More MS news articles for April 1999

Transplanted neurons migrate in brain

Monday April 26 1:27 PM ET

NEW YORK, Apr 26 (Reuters Health) -- Some neural stem cells -- cells that become different types of nerve cells -- can migrate to specific parts of the brain, encouraging researchers who are studying the use of these cells in treating brain diseases, according to a report published in the May issue of Nature Neuroscience.

Transplantation of neural stem cells offers hope to treat neurodegenerative disorders, such as Parkinson's disease. In the past, however, stem cells have remained at the transplant site, "seemingly unable to migrate and integrate into regions that may require new neurons," note lead author Dr. Hynek Wichterle and colleagues at Rockefeller University, New York.

But the results of the new study "demonstrate that cells in different germinal regions have unique migratory potentials," the investigators report. The researchers tested the migratory potential of stem cells from different embryonic brain regions.
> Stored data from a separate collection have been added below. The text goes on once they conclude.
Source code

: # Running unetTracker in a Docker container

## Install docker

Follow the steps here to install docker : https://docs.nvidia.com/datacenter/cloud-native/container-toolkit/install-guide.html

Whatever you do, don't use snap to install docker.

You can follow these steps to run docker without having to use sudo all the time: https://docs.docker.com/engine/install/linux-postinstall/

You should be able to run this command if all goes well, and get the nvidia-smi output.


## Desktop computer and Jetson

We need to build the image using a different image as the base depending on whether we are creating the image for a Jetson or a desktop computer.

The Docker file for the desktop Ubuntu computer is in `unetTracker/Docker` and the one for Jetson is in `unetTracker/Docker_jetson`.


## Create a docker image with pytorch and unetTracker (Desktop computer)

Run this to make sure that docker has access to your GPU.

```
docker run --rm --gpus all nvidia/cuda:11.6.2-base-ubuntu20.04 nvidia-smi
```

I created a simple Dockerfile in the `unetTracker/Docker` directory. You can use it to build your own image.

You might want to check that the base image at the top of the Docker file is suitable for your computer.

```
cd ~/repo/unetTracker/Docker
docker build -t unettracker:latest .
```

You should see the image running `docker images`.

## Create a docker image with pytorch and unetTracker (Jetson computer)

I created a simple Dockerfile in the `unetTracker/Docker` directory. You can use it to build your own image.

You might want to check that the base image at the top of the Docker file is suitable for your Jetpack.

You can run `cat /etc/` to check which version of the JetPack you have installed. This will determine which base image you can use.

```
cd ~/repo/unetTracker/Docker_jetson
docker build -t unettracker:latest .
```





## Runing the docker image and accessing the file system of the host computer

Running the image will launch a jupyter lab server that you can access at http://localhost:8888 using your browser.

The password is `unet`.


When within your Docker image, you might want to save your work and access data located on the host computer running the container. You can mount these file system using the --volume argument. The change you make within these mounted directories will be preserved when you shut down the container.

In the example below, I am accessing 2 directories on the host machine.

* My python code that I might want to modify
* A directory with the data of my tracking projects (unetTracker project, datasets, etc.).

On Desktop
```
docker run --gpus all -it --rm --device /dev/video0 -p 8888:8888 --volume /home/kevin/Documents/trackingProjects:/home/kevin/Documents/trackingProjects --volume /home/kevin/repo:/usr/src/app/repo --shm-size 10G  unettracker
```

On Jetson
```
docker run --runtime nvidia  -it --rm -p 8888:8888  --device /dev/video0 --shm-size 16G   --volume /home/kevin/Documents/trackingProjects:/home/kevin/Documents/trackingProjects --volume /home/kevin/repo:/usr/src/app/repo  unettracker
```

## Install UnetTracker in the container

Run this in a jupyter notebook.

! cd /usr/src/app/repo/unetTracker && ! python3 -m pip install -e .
Their study focused on the lateral ganglionic eminences (LGE) and medial ganglionic eminences (MGE) -- two areas of the brain that contain neuronal precursors that are known to migrate within the brain.

Results showed that transplanted neuronal precursors from embryonic MGE, but not LGE, dispersed and differentiated into neurons in multiple adult brain regions.

"This work directly demonstrates that widespread neuronal migration is possible in the adult mammalian brain," Wichterle and colleagues conclude. The investigators suggest that MGE cells "can serve as vehicles for gene delivery into the adult brain or may themselves be used for neuronal replacement."

"These findings could be useful in repair of diffuse brain damage," they add.